EXERCISE PROMPT => Each entry must be printed again without a single change.

START MATERIAL SUPPLIED

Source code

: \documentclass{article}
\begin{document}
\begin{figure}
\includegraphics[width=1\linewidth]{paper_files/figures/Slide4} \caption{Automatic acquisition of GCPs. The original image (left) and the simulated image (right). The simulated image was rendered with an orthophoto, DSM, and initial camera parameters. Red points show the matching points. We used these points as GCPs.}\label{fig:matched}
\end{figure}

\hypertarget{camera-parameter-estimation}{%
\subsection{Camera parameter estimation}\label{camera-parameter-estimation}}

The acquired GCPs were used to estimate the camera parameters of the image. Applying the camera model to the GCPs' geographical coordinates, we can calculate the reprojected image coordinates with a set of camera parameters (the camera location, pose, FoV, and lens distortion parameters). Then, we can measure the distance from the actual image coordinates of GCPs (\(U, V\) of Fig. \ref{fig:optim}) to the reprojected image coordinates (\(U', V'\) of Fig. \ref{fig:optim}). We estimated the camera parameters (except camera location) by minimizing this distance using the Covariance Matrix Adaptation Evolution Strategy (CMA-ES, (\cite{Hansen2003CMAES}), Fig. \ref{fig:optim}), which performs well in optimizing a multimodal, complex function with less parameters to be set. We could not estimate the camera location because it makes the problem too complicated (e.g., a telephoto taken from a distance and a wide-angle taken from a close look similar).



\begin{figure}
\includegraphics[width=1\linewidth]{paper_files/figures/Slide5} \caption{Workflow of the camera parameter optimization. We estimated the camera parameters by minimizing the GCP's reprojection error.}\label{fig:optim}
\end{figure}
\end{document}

END MATERIAL SUPPLIED

RESULT OF THE EXERCISE =>
Source code

: \documentclass{article}
\begin{document}
\begin{figure}
\includegraphics[width=1\linewidth]{paper_files/figures/Slide4} \caption{Automatic acquisition of GCPs. The original image (left) and the simulated image (right). The simulated image was rendered with an orthophoto, DSM, and initial camera parameters. Red points show the matching points. We used these points as GCPs.}\label{fig:matched}
\end{figure}

\hypertarget{camera-parameter-estimation}{%
\subsection{Camera parameter estimation}\label{camera-parameter-estimation}}

The acquired GCPs were used to estimate the camera parameters of the image. Applying the camera model to the GCPs' geographical coordinates, we can calculate the reprojected image coordinates with a set of camera parameters (the camera location, pose, FoV, and lens distortion parameters). Then, we can measure the distance from the actual image coordinates of GCPs (\(U, V\) of Fig. \ref{fig:optim}) to the reprojected image coordinates (\(U', V'\) of Fig. \ref{fig:optim}). We estimated the camera parameters (except camera location) by minimizing this distance using the Covariance Matrix Adaptation Evolution Strategy (CMA-ES, (\cite{Hansen2003CMAES}), Fig. \ref{fig:optim}), which performs well in optimizing a multimodal, complex function with less parameters to be set. We could not estimate the camera location because it makes the problem too complicated (e.g., a telephoto taken from a distance and a wide-angle taken from a close look similar).



\begin{figure}
\includegraphics[width=1\linewidth]{paper_files/figures/Slide5} \caption{Workflow of the camera parameter optimization. We estimated the camera parameters by minimizing the GCP's reprojection error.}\label{fig:optim}
\end{figure}
\end{document}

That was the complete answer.